(Aim of the exercise) Each line of the data below must be reproduced without any change.

**** Data records

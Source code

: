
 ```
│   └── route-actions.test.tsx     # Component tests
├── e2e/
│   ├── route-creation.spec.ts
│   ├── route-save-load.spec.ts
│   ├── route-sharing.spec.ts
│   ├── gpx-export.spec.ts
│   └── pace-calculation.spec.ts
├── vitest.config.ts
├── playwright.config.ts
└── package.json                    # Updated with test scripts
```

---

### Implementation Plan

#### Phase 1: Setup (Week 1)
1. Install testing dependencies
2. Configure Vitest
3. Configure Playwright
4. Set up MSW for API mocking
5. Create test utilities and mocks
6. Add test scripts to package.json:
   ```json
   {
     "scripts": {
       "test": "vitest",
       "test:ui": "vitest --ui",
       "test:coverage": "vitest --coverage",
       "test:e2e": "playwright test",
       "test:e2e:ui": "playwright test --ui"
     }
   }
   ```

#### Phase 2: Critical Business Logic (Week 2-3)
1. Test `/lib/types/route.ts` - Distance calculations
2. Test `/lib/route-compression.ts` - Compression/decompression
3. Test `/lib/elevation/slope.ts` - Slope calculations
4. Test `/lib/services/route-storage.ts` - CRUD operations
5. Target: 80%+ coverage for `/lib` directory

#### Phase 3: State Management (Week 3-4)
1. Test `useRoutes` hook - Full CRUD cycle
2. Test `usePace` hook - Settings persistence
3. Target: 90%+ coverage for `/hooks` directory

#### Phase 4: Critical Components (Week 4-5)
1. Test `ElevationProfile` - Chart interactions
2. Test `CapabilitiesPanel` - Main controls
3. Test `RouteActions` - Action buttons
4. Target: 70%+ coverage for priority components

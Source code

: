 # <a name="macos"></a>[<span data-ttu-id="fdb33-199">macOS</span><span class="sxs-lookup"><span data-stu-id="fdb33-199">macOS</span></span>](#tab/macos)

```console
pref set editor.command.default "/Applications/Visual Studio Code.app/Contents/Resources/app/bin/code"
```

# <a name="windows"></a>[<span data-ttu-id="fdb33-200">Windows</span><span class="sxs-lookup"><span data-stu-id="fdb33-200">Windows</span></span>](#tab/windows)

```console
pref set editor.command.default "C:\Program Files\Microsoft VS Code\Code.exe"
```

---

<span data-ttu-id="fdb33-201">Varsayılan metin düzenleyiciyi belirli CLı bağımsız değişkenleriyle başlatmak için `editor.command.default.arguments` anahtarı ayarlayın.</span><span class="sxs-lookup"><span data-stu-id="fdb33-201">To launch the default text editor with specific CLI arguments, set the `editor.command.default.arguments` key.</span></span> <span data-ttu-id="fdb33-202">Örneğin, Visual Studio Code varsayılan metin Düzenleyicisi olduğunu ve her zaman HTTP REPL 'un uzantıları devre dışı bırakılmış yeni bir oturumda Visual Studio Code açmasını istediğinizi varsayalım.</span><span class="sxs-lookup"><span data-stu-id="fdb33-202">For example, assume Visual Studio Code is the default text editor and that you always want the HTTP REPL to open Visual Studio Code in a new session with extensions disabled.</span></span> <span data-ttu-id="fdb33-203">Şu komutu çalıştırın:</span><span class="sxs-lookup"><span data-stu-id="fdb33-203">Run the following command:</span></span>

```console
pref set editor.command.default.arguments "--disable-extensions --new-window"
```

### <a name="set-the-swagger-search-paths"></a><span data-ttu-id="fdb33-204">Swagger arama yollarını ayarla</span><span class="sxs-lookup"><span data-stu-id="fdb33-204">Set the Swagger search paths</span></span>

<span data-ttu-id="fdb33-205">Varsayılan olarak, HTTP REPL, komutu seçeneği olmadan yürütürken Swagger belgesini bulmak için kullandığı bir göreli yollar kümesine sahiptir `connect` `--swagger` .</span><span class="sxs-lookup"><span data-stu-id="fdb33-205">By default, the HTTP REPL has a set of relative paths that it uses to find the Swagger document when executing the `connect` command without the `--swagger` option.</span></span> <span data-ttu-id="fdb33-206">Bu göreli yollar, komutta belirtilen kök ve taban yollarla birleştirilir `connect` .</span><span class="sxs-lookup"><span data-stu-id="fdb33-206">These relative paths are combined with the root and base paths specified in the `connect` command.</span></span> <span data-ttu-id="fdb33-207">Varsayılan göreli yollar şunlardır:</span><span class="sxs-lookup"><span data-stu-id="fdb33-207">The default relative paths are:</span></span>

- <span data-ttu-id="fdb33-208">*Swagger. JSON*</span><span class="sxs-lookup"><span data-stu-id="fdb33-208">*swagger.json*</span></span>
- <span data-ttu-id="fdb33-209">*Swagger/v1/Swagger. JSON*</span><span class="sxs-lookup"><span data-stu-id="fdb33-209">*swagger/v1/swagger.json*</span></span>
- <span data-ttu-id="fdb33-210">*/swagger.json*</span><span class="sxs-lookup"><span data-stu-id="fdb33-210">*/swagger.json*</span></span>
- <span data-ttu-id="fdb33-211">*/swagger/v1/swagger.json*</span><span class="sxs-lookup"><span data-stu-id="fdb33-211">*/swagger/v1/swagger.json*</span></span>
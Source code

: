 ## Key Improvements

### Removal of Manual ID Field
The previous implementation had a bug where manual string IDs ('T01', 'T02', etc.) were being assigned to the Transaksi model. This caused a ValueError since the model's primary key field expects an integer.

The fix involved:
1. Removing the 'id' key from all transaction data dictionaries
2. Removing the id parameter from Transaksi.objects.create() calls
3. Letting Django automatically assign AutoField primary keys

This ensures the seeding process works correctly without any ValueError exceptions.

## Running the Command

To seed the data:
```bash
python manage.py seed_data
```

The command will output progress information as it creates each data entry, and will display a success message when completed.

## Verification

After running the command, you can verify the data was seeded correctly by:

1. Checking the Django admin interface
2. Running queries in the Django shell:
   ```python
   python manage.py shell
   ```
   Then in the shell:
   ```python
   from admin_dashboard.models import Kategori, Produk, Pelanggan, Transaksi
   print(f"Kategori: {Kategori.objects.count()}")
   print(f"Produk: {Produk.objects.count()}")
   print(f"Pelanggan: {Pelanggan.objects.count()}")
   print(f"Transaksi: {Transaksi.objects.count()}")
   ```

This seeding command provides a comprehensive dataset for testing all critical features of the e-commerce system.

********

(Exercise output)
Source code

:
 ```
│   └── route-actions.test.tsx     # Component tests
├── e2e/
│   ├── route-creation.spec.ts
│   ├── route-save-load.spec.ts
│   ├── route-sharing.spec.ts
│   ├── gpx-export.spec.ts
│   └── pace-calculation.spec.ts
├── vitest.config.ts
├── playwright.config.ts
└── package.json                    # Updated with test scripts
```

---

### Implementation Plan

#### Phase 1: Setup (Week 1)
1. Install testing dependencies
2. Configure Vitest
3. Configure Playwright
4. Set up MSW for API mocking
5. Create test utilities and mocks
6. Add test scripts to package.json:
   ```json
   {
     "scripts": {
       "test": "vitest",
       "test:ui": "vitest --ui",
       "test:coverage": "vitest --coverage",
       "test:e2e": "playwright test",
       "test:e2e:ui": "playwright test --ui"
     }
   }
   ```

#### Phase 2: Critical Business Logic (Week 2-3)
1. Test `/lib/types/route.ts` - Distance calculations
2. Test `/lib/route-compression.ts` - Compression/decompression
3. Test `/lib/elevation/slope.ts` - Slope calculations
4. Test `/lib/services/route-storage.ts` - CRUD operations
5. Target: 80%+ coverage for `/lib` directory

#### Phase 3: State Management (Week 3-4)
1. Test `useRoutes` hook - Full CRUD cycle
2. Test `usePace` hook - Settings persistence
3. Target: 90%+ coverage for `/hooks` directory

#### Phase 4: Critical Components (Week 4-5)
1. Test `ElevationProfile` - Chart interactions
2. Test `CapabilitiesPanel` - Main controls
3. Test `RouteActions` - Action buttons
4. Target: 70%+ coverage for priority components

Source code

: # <a name="macos"></a>[<span data-ttu-id="fdb33-199">macOS</span><span class="sxs-lookup"><span data-stu-id="fdb33-199">macOS</span></span>](#tab/macos)

```console
pref set editor.command.default "/Applications/Visual Studio Code.app/Contents/Resources/app/bin/code"
```

# <a name="windows"></a>[<span data-ttu-id="fdb33-200">Windows</span><span class="sxs-lookup"><span data-stu-id="fdb33-200">Windows</span></span>](#tab/windows)

```console
pref set editor.command.default "C:\Program Files\Microsoft VS Code\Code.exe"
```

---

<span data-ttu-id="fdb33-201">Varsayılan metin düzenleyiciyi belirli CLı bağımsız değişkenleriyle başlatmak için `editor.command.default.arguments` anahtarı ayarlayın.</span><span class="sxs-lookup"><span data-stu-id="fdb33-201">To launch the default text editor with specific CLI arguments, set the `editor.command.default.arguments` key.</span></span> <span data-ttu-id="fdb33-202">Örneğin, Visual Studio Code varsayılan metin Düzenleyicisi olduğunu ve her zaman HTTP REPL 'un uzantıları devre dışı bırakılmış yeni bir oturumda Visual Studio Code açmasını istediğinizi varsayalım.</span><span class="sxs-lookup"><span data-stu-id="fdb33-202">For example, assume Visual Studio Code is the default text editor and that you always want the HTTP REPL to open Visual Studio Code in a new session with extensions disabled.</span></span> <span data-ttu-id="fdb33-203">Şu komutu çalıştırın:</span><span class="sxs-lookup"><span data-stu-id="fdb33-203">Run the following command:</span></span>

```console
pref set editor.command.default.arguments "--disable-extensions --new-window"
```

### <a name="set-the-swagger-search-paths"></a><span data-ttu-id="fdb33-204">Swagger arama yollarını ayarla</span><span class="sxs-lookup"><span data-stu-id="fdb33-204">Set the Swagger search paths</span></span>

<span data-ttu-id="fdb33-205">Varsayılan olarak, HTTP REPL, komutu seçeneği olmadan yürütürken Swagger belgesini bulmak için kullandığı bir göreli yollar kümesine sahiptir `connect` `--swagger` .</span><span class="sxs-lookup"><span data-stu-id="fdb33-205">By default, the HTTP REPL has a set of relative paths that it uses to find the Swagger document when executing the `connect` command without the `--swagger` option.</span></span> <span data-ttu-id="fdb33-206">Bu göreli yollar, komutta belirtilen kök ve taban yollarla birleştirilir `connect` .</span><span class="sxs-lookup"><span data-stu-id="fdb33-206">These relative paths are combined with the root and base paths specified in the `connect` command.</span></span> <span data-ttu-id="fdb33-207">Varsayılan göreli yollar şunlardır:</span><span class="sxs-lookup"><span data-stu-id="fdb33-207">The default relative paths are:</span></span>

- <span data-ttu-id="fdb33-208">*Swagger. JSON*</span><span class="sxs-lookup"><span data-stu-id="fdb33-208">*swagger.json*</span></span>
- <span data-ttu-id="fdb33-209">*Swagger/v1/Swagger. JSON*</span><span class="sxs-lookup"><span data-stu-id="fdb33-209">*swagger/v1/swagger.json*</span></span>
- <span data-ttu-id="fdb33-210">*/swagger.json*</span><span class="sxs-lookup"><span data-stu-id="fdb33-210">*/swagger.json*</span></span>
- <span data-ttu-id="fdb33-211">*/swagger/v1/swagger.json*</span><span class="sxs-lookup"><span data-stu-id="fdb33-211">*/swagger/v1/swagger.json*</span></span>
Source code

: ## Key Improvements

### Removal of Manual ID Field
The previous implementation had a bug where manual string IDs ('T01', 'T02', etc.) were being assigned to the Transaksi model. This caused a ValueError since the model's primary key field expects an integer.

The fix involved:
1. Removing the 'id' key from all transaction data dictionaries
2. Removing the id parameter from Transaksi.objects.create() calls
3. Letting Django automatically assign AutoField primary keys

This ensures the seeding process works correctly without any ValueError exceptions.

## Running the Command

To seed the data:
```bash
python manage.py seed_data
```

The command will output progress information as it creates each data entry, and will display a success message when completed.

## Verification

After running the command, you can verify the data was seeded correctly by:

1. Checking the Django admin interface
2. Running queries in the Django shell:
   ```python
   python manage.py shell
   ```
   Then in the shell:
   ```python
   from admin_dashboard.models import Kategori, Produk, Pelanggan, Transaksi
   print(f"Kategori: {Kategori.objects.count()}")
   print(f"Produk: {Produk.objects.count()}")
   print(f"Pelanggan: {Pelanggan.objects.count()}")
   print(f"Transaksi: {Transaksi.objects.count()}")
   ```

This seeding command provides a comprehensive dataset for testing all critical features of the e-commerce system.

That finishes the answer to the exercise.